For seven years the Three Village Kids Lemonade Stand has raised funds for Stony Brook Children’s Hospital’s Child Life Program and this year was no different. Despite state guidelines mandating that events be kept to a reduced capacity, the event’s founders, Maddie and Joseph Mastriano, knew they could figure out how to still hold the fundraiser on the grounds of R.C. Murphy Junior High School.

While they knew it wouldn’t be the same, the Mastrianos planned two options for residents to contribute. Earlier in the day Aug. 3, they set up a drive-through lemonade stand at the junior school with a reduced number of volunteers wearing masks and gloves. Attendees were required to stay in their cars, and tents were staggered throughout the school’s bus circle. The drive-through event included prepackaged lemonade to go, do-it-yourself lemonade kits, raffles, sandwiches for sale by Chick-fil-A and a merchandise tent.

In the evening, the young people hosted a virtual fundraiser on the streaming platform Twitch. During the virtual event, they announced raffle winners as well as the District Lemonheads, Minnesauke Elementary, which is the Three Village school that raised the most money for the cause.

Maddie Mastriano said they had to come up with creative ideas this year and support from their sponsors was a big help as well as the students who competed in the District Lemonheads competition. The students grand total was $8,982.69. Minnesauke student raised $3,258 of the total.

There was also a chance to play along on a Minecraft server built by Joseph Mastriano and his friends.
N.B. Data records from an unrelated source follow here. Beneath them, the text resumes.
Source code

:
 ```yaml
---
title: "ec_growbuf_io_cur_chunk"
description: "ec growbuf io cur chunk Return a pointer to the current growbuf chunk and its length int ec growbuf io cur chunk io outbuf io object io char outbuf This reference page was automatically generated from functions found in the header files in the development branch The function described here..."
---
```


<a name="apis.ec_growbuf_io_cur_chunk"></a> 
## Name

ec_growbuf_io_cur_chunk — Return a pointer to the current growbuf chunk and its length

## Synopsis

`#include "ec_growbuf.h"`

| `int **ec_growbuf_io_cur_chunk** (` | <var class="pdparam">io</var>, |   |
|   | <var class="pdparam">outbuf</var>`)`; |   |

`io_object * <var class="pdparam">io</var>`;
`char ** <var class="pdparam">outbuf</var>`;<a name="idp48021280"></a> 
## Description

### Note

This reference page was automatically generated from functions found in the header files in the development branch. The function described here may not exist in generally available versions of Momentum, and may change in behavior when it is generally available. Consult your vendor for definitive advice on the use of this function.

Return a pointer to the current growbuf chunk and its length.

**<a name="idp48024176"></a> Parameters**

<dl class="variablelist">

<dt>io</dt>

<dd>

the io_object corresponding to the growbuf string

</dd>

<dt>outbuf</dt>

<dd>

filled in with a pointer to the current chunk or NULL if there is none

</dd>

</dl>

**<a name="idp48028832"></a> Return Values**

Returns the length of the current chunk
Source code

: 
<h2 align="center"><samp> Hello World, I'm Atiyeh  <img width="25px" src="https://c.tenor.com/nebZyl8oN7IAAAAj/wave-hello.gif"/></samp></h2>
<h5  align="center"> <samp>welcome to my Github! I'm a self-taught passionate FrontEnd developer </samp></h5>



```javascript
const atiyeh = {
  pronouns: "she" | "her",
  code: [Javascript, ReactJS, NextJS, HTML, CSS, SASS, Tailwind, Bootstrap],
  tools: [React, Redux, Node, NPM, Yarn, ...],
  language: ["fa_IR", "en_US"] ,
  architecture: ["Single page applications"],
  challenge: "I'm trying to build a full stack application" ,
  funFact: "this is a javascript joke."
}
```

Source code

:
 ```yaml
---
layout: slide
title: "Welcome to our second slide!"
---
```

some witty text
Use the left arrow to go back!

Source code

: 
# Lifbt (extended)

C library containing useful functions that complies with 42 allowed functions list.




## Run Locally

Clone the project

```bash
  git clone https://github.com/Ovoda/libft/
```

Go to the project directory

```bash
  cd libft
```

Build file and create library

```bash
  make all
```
The Minecraft world included a virtual lemonade stand that featured the junior high school and game for participants to play.

Last year the Three Village Kids Lemonade Stand exceeded their goal of $40,000. This yea, so far, the fundraiser brought in nearly $30,000, and donations are still being accepted at www.threevillagekidslemonadestand.com.

Mastriano said they are thankful to everyone.

“We know that the pandemic has changed many things in our lives, but we are so glad that the lemonade stand was able to continue on this year with our annual tradition,” she said.